Unveiling the taxation of attorney and client costs in the absence of a fee agreement

August 1st, 2023

In JB Scott Attorneys v Tetani (GP) (unreported case no 36381/2019, 26-5-2023) (Francis-Subbiah J), Francis-Subbiah J of the Gauteng Division of the High Court in Pretoria was seized with a taxation review brought by JB Scott Attorneys in Gqeberha, which was formulated by it as follows, ‘whether the Plaintiffs (sic) attorneys were entitled to tax a bill in accordance with a fee mandate entered into by and between the Plaintiff and her attorneys was argued on 28.07.2022.’

The review revolved around two questions, namely:

  • Whether the plaintiff’s attorneys were justified in taxing a bill using a fee mandate between the plaintiff and her legal representatives, despite the court having been informed that no agreement existed.
  • Whether a taxing master has the authority to endorse a surcharge on an attorney-client bill of costs.

The review respondent, Wendy Tetani, had entered into a settlement agreement with the Road Accident Fund (RAF) in her loss of support claim. Potterill J was informed that ‘no contingency fee agreement exists between the plaintiff and the plaintiff’s attorneys.’ The court order reflected it. There are cogent reasons why a judge needs to be satisfied concerning the nature of the fee agreement between an attorney and client in contingency matters, as was explained by Boruchowitz J in Tjatji v Road Accident Fund and Two Similar Cases 2013 (2) SA 632 (GSJ):

‘Section 4 of the Contingency Fees Act 66 of 1997 (the Act) provides that any offer of settlement made to any party who has entered into a contingency fee agreement may be accepted after the legal practitioner has filed an affidavit in which disclosure is made of the matters set out in ss 4(1)(a) – (g). This affidavit must be accompanied by an affidavit by the client deposing to the matters set out in s 4(2).’

Mrs Tetani had signed three agreements with JB Scott Attorneys, two of which were signed on the same day at the same time and were mutually destructive. The third agreement was signed over five years later and more than four months after the summons had been issued and was, on that basis alone, invalid.

The Full Bench in Law Society of the Northern Provinces v Bobroff and Others [2017] 4 All SA 85 (GP) at para 49 grappled with the issue where two or more simultaneously executed fee agreements were concluded. It noted: ‘The firm gained an unfair advantage over its clients by concluding multiple fee agreements, on the basis that it may elect which agreement should be applicable on finalisation of a claim. In smaller claims, a percentage may be less than the fee calculated on an hourly basis. In big claims, it may be considerably more.’

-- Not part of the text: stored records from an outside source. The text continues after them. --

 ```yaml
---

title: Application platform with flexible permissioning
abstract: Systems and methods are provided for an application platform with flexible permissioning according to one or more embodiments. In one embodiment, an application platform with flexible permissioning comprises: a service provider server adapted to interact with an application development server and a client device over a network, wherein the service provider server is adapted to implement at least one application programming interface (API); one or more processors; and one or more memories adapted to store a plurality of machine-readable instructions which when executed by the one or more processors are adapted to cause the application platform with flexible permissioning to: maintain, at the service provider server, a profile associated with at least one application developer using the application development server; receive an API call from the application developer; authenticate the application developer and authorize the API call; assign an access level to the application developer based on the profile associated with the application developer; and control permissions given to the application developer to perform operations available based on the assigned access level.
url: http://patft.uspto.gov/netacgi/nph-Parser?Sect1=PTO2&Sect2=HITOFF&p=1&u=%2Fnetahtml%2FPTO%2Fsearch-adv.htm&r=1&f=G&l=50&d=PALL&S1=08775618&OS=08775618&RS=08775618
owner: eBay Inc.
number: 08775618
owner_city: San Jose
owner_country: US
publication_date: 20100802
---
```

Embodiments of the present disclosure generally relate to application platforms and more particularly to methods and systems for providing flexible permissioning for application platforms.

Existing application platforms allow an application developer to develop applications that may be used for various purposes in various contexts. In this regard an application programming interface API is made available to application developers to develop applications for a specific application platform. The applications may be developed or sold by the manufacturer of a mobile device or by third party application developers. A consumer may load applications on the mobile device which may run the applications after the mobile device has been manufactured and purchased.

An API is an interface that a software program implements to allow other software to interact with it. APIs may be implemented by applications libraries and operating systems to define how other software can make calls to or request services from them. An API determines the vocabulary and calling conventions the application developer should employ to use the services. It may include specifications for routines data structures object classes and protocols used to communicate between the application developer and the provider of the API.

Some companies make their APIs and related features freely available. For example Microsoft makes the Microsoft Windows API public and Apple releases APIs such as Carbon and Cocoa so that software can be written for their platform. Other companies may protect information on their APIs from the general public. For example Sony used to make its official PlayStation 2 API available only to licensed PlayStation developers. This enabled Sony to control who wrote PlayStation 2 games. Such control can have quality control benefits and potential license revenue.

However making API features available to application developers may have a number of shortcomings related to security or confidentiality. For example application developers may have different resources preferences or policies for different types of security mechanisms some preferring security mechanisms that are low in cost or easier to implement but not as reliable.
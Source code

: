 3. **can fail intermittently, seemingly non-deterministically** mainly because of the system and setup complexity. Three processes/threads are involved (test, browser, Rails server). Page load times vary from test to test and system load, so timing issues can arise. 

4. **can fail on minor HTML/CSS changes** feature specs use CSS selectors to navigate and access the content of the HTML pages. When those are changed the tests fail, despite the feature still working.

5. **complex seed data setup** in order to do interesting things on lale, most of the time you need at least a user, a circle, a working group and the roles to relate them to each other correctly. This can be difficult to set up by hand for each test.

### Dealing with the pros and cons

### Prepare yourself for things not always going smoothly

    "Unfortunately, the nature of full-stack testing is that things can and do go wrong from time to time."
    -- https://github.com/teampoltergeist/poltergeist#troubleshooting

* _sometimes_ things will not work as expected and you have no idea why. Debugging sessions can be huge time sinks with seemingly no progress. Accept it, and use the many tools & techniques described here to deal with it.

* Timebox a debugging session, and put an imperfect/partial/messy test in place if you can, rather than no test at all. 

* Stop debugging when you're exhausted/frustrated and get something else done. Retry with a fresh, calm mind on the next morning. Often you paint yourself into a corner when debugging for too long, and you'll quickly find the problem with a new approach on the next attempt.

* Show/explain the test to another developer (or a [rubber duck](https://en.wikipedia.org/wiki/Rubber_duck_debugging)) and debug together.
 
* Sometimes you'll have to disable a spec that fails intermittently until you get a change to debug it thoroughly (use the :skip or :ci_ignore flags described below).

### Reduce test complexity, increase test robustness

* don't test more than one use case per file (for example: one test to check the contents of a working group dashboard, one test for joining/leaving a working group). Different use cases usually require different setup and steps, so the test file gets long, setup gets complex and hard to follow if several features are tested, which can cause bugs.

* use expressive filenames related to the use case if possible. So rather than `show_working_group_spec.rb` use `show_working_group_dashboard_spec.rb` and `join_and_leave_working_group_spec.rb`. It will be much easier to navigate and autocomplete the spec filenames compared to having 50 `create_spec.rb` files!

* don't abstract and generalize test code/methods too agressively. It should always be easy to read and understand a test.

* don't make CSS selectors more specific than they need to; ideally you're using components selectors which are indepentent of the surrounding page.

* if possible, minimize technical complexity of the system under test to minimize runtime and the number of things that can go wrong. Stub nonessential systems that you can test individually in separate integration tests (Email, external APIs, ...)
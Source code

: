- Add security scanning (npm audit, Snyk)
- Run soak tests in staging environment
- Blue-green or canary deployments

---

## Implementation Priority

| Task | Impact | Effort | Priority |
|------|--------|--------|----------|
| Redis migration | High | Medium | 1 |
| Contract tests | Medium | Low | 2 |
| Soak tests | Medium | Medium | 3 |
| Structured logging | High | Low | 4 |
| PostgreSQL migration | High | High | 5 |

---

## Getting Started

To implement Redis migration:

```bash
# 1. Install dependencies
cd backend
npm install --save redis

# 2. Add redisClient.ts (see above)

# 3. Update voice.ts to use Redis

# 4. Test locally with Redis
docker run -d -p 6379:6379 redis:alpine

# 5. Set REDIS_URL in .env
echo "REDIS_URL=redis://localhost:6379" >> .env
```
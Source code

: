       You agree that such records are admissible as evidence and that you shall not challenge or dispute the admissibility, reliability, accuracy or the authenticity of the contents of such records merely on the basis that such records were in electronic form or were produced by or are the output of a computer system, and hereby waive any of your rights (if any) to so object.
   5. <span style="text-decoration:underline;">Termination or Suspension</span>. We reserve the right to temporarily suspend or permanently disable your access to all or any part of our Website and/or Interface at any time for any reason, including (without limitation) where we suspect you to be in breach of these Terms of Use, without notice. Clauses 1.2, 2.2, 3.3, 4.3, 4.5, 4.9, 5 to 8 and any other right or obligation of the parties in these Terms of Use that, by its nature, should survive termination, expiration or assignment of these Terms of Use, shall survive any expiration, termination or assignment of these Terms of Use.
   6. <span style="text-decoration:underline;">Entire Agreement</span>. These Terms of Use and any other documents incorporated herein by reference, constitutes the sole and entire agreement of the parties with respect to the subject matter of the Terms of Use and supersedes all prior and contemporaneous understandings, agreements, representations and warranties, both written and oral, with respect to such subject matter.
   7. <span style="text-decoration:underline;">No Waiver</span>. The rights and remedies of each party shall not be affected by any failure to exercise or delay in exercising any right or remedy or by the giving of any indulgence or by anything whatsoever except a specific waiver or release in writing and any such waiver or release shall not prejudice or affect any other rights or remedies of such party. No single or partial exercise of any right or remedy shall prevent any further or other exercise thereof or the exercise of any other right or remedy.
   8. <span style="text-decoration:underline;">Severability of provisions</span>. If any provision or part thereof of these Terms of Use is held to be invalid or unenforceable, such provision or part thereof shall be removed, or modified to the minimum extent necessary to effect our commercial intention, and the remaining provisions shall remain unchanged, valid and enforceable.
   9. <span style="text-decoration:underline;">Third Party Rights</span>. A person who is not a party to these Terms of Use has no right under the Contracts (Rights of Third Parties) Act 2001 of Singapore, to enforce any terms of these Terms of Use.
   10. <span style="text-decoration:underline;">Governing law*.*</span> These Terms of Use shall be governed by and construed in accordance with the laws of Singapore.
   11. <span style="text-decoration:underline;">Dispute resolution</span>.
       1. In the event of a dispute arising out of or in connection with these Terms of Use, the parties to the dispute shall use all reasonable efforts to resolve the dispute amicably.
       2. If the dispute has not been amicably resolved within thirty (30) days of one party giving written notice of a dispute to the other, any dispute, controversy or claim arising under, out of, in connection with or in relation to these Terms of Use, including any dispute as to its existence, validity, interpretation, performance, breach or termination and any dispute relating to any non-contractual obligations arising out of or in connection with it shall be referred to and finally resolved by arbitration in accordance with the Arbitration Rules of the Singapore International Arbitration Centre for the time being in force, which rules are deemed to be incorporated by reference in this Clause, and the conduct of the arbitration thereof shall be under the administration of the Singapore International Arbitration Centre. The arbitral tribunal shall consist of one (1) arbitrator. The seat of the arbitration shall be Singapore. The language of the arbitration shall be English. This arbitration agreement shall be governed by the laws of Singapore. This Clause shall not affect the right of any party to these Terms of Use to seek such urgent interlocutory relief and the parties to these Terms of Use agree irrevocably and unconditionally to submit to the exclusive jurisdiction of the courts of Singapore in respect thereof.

In the context of RAF claims, it is a regrettable feature of RAF settlements that it has become in vogue for plaintiff legal representatives to mislead judges regarding the existence or nature of the fee agreement entered between attorneys and their clients. What Potterill J should have been told was that three fee agreements existed and that all of them were invalid. This would then have been included in the court order.

In TM obo MM v MEC for Health, Mpumalanga 2023 (3) SA 173 (MM), Legodi JP was alive to this course of conduct: ‘The majority of the legal practitioners in RAF and medical-negligence matters seem to take the view that they can do without the provisions of the [Contingency Fees] Act by stating, “no contingency fees agreement has been concluded”. That has to be rooted out. It is also the duty of the Legal Practice Council to do so. Our courts must also be vigilant. Otherwise, the courts may find themselves unintentionally facilitating promotion of wrong things in the form of court orders.’

In her review judgment, Francis-Subbiah J held that the taxing master’s approach was unimpeachable in that he, ‘accepted that his duty is not to ignore or vary the order made by the Judge, but to quantify the costs in accordance with the court order. He further accepted that where a fee agreement does not exist, an attorney can only be entitled to party and party fees in accordance with the court tariff.’ It followed that there could also be no surcharge. It is not within a taxing master’s power to add a surcharge, only to quantify what is in the bill of costs and which accords with the court order.

Citing long standing case law, the judge noted that: ‘Before a court will interfere with the decision of a taxing master it must be clearly satisfied that the taxing master’s ruling was clearly wrong.’

The judge further pointed out that a fee agreement was denied and that it, therefore, did not exist when the court made the order, and pertinently noted that: ‘The sudden and subsequent reliance on a contingency fee agreement at taxation was viewed with concern and disquiet.’

The judgment departed from the general position where there is no costs order in taxation reviews and ordered JB Scott Attorneys to pay Ms Tetani’s costs of the review on an attorney and client scale.

Cora van der Merwe BA (UJ) BA (Hons) (cum laude) (UP) LLB (Unisa) is a candidate legal practitioner at John Walker Attorneys in Pretoria. She is a legal costs expert. John Walker Attorneys represented MSs Tetani in the review.